Task item:
All lines below containing "result" are to be listed.

Recorded information:
↓↓↓

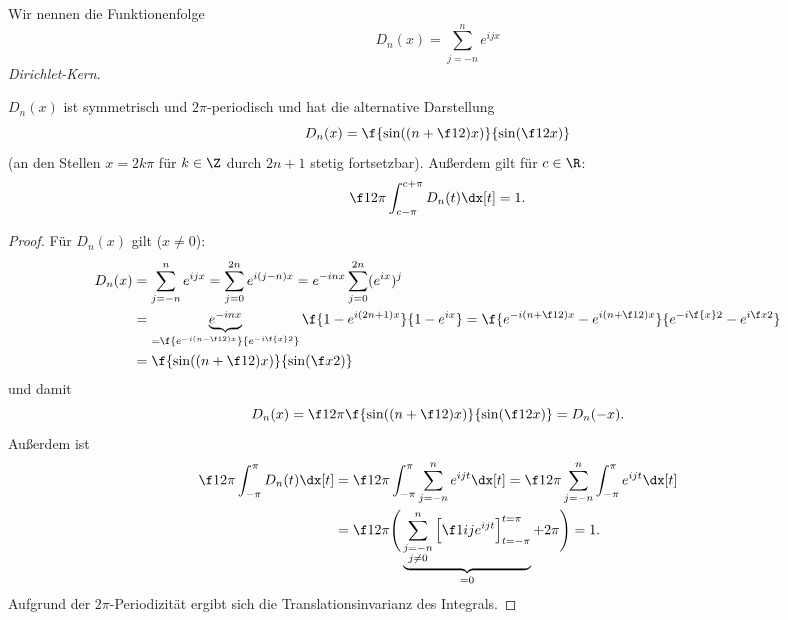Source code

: \begin{nt*}
	Wir nennen die Funktionenfolge
	\[
		D_n(x) = \sum_{j=-n}^n e^{ijx}
	\]
	\emph{Dirichlet-Kern}.

	$D_n(x)$ ist symmetrisch und $2\pi$-periodisch und hat die alternative Darstellung
	\[
		D_n(x) = \f {\sin((n+\f 12)x)}{\sin(\f 12 x)}
	\]
	(an den Stellen $x = 2k\pi$ für $k \in \Z$ durch $2n + 1$ stetig fortsetzbar).
	Außerdem gilt für $c \in \R$:
	\begin{align*}
		\f 1{2\pi} \int_{c-\pi}^{c+\pi} D_n(t) \dx[t] = 1.
	\end{align*}
	\begin{proof}
		Für $D_n(x)$ gilt ($x \neq 0$):
		\begin{align*}
			D_n(x)
			&= \sum_{j=-n}^n e^{ijx}
			= \sum_{j=0}^{2n} e^{i(j-n)x}
			= e^{-inx} \sum_{j=0}^{2n} (e^{ix})^{j} \\
			&= \underbrace{e^{-inx}}_{= \f {e^{-i(n-\f 12)x}}{e^{-i \f{x}2}}} \f {1- e^{i(2n+1)x}}{1- e^{ix}}
			= \f {e^{-i(n+\f 12)x} - e^{i (n+\f 12)x}}{e^{-i\f{x}2}-e^{i \f x 2}} \\
			&= \f {\sin((n+ \f 12)x)}{\sin(\f x 2)}
		\end{align*}
		und damit
		\[
			D_n(x) = \f 1{2\pi} \f {\sin((n+\f 12)x)}{\sin(\f 12 x)} = D_n(-x).
		\]
		Außerdem ist
		\begin{align*}
			\f 1{2\pi} \int_{-\pi}^\pi D_n(t) \dx[t]
			&= \f 1{2\pi} \int_{-\pi}^\pi \sum_{j=-n}^n e^{ijt} \dx[t]
			= \f 1{2\pi} \sum_{j=-n}^n \int_{-\pi}^\pi e^{ijt} \dx[t] \\
			&= \f 1{2\pi} \Bigg( \underbrace{\sum_{\substack{j=-n \\ j\neq 0}}^n \Big[ \f 1{ij} e^{ijt} \Big]_{t=-\pi}^{t=\pi}}_{= 0} + 2\pi \Bigg)
			= 1.
		\end{align*}
		Aufgrund der $2\pi$-Periodizität ergibt sich die Translationsinvarianz des Integrals.
	\end{proof}
\end{nt*}

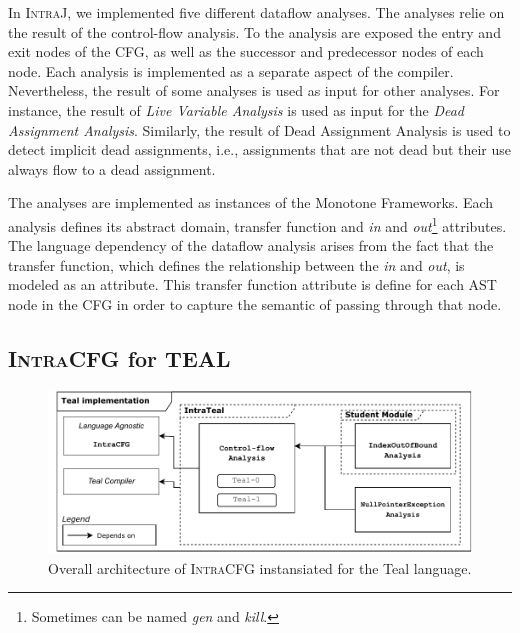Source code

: In \textsc{IntraJ}, we implemented five different dataflow analyses. The analyses 
relie on the result of the control-flow analysis. To the analysis are exposed 
the entry and exit nodes of the CFG, as well as the successor and predecessor
nodes of each node. 
Each analysis is implemented as a separate aspect of the compiler. Nevertheless,
the result of some analyses is used as input for other analyses. For instance,
the result of \emph{Live Variable Analysis} is used as input for the \emph{Dead Assignment Analysis}.
Similarly, the result of Dead Assignment Analysis is used to detect implicit dead assignments, i.e.,
assignments that are not dead but their use always flow to a dead assignment.

The analyses are implemented as instances of the Monotone Frameworks.
Each analysis defines its abstract domain, transfer function and \emph{in} and 
\emph{out}\footnote{Sometimes can be named \emph{gen} and \emph{kill}.} attributes.
The language dependency of the dataflow analysis arises from the fact that the
transfer function, which defines the relationship between the \emph{in} and \emph{out},
is modeled as an attribute. This transfer function attribute is 
define for each AST node in the CFG in order to capture the semantic of passing 
through that node.


















\subsection{\textsc{IntraCFG} for TEAL}
\begin{figure}[H]
	\centering
	\includegraphics[scale=0.65]{kappa/img/architectureteal.pdf}
	\caption{\label{fig:IntraTeal} Overall architecture of \textsc{IntraCFG} instansiated for the Teal language.}
\end{figure}
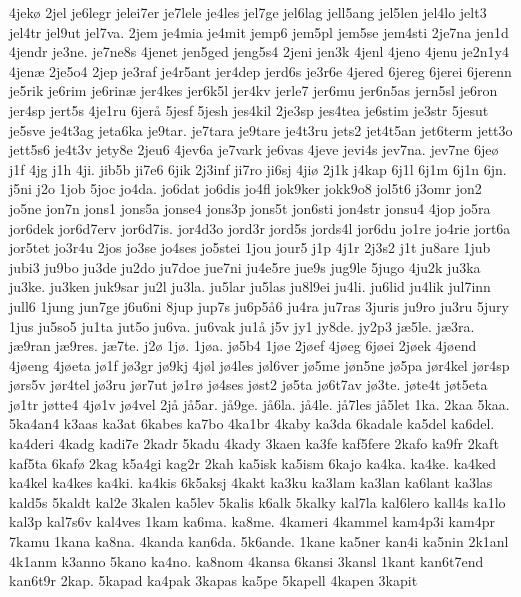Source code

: 4jek^^f8
2jel
je6legr
jelei7er
je7lele
je4les
jel7ge
jel6lag
jell5ang
jel5len
jel4lo
jelt3
jel4tr
jel9ut
jel7va.
2jem
je4mia
je4mit
jemp6
jem5pl
jem5se
jem4sti
2je7na
jen1d
4jendr
je3ne.
je7ne8s
4jenet
jen5ged
jeng5s4
2jeni
jen3k
4jenl
4jeno
4jenu
je2n1y4
4jen^^e6
2je5o4
2jep
je3raf
je4r5ant
jer4dep
jerd6s
je3r6e
4jered
6jereg
6jerei
6jerenn
je5rik
je6rim
je6rin^^e6
jer4kes
jer6k5l
jer4kv
jerle7
jer6mu
jer6n5as
jern5sl
je6ron
jer4sp
jert5s
4je1ru
6jer^^e5
5jesf
5jesh
jes4kil
2je3sp
jes4tea
je6stim
je3str
5jesut
je5sve
je4t3ag
jeta6ka
je9tar.
je7tara
je9tare
je4t3ru
jets2
jet4t5an
jet6term
jett3o
jett5s6
je4t3v
jety8e
2jeu6
4jev6a
je7vark
je6vas
4jeve
jevi4s
jev7na.
jev7ne
6je^^f8
j1f
4jg
j1h
4ji.
jib5b
ji7e6
6jik
2j3inf
ji7ro
ji6sj
4ji^^f8
2j1k
j4kap
6j1l
6j1m
6j1n
6jn.
j5ni
j2o
1job
5joc
jo4da.
jo6dat
jo6dis
jo4fl
jok9ker
jokk9o8
jol5t6
j3omr
jon2
jo5ne
jon7n
jons1
jons5a
jonse4
jons3p
jons5t
jon6sti
jon4str
jonsu4
4jop
jo5ra
jor6dek
jor6d7erv
jor6d7is.
jor4d3o
jord3r
jord5s
jords4l
jor6du
jo1re
jo4rie
jort6a
jor5tet
jo3r4u
2jos
jo3se
jo4ses
jo5stei
1jou
jour5
j1p
4j1r
2j3s2
j1t
ju8are
1jub
jubi3
ju9bo
ju3de
ju2do
ju7doe
jue7ni
ju4e5re
jue9s
jug9le
5jugo
4ju2k
ju3ka
ju3ke.
ju3ken
juk9sar
ju2l
ju3la.
ju5lar
ju5las
ju8l9ei
ju4li.
ju6lid
ju4lik
jul7inn
jull6
1jung
jun7ge
j6u6ni
8jup
jup7s
ju6p5^^e56
ju4ra
ju7ras
3juris
ju9ro
ju3ru
5jury
1jus
ju5so5
ju1ta
jut5o
ju6va.
ju6vak
ju1^^e5
j5v
jy1
jy8de.
jy2p3
j^^e65le.
j^^e63ra.
j^^e69ran
j^^e69res.
j^^e67te.
j2^^f8
1j^^f8.
1j^^f8a.
j^^f85b4
1j^^f8e
2j^^f8ef
4j^^f8eg
6j^^f8ei
2j^^f8ek
4j^^f8end
4j^^f8eng
4j^^f8eta
j^^f81f
j^^f83gr
j^^f89kj
4j^^f8l
j^^f84les
j^^f8l6ver
j^^f85me
j^^f8n5ne
j^^f85pa
j^^f8r4kel
j^^f8r4sp
j^^f8rs5v
j^^f8r4tel
j^^f83ru
j^^f8r7ut
j^^f81r^^f8
j^^f84ses
j^^f8st2
j^^f85ta
j^^f86t7av
j^^f83te.
j^^f8te4t
j^^f8t5eta
j^^f81tr
j^^f8tte4
4j^^f81v
j^^f84vel
2j^^e5
j^^e55ar.
j^^e59ge.
j^^e56la.
j^^e54le.
j^^e57les
j^^e55let
1ka.
2kaa
5kaa.
5ka4an4
k3aas
ka3at
6kabes
ka7bo
4ka1br
4kaby
ka3da
6kadale
ka5del
ka6del.
ka4deri
4kadg
kadi7e
2kadr
5kadu
4kady
3kaen
ka3fe
kaf5fere
2kafo
ka9fr
2kaft
kaf5ta
6kaf^^f8
2kag
k5a4gi
kag2r
2kah
ka5isk
ka5ism
6kajo
ka4ka.
ka4ke.
ka4ked
ka4kel
ka4kes
ka4ki.
ka4kis
6k5aksj
4kakt
ka3ku
ka3lam
ka3lan
ka6lant
ka3las
kald5s
5kaldt
kal2e
3kalen
ka5lev
5kalis
k6alk
5kalky
kal7la
kal6lero
kall4s
ka1lo
kal3p
kal7s6v
kal4ves
1kam
ka6ma.
ka8me.
4kameri
4kammel
kam4p3i
kam4pr
7kamu
1kana
ka8na.
4kanda
kan6da.
5k6ande.
1kane
ka5ner
kan4i
ka5nin
2k1anl
4k1anm
k3anno
5kano
ka4no.
ka8nom
4kansa
6kansi
3kansl
1kant
kan6t7end
kan6t9r
2kap.
5kapad
ka4pak
3kapas
ka5pe
5kapell
4kapen
3kapit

↑↑↑

Output for this exercise:
relie on the result of the control-flow analysis. To the analysis are exposed 
the result of some analyses is used as input for other analyses. For instance,
the result of \emph{Live Variable Analysis} is used as input for the \emph{Dead Assignment Analysis}.
Similarly, the result of Dead Assignment Analysis is used to detect implicit dead assignments, i.e.,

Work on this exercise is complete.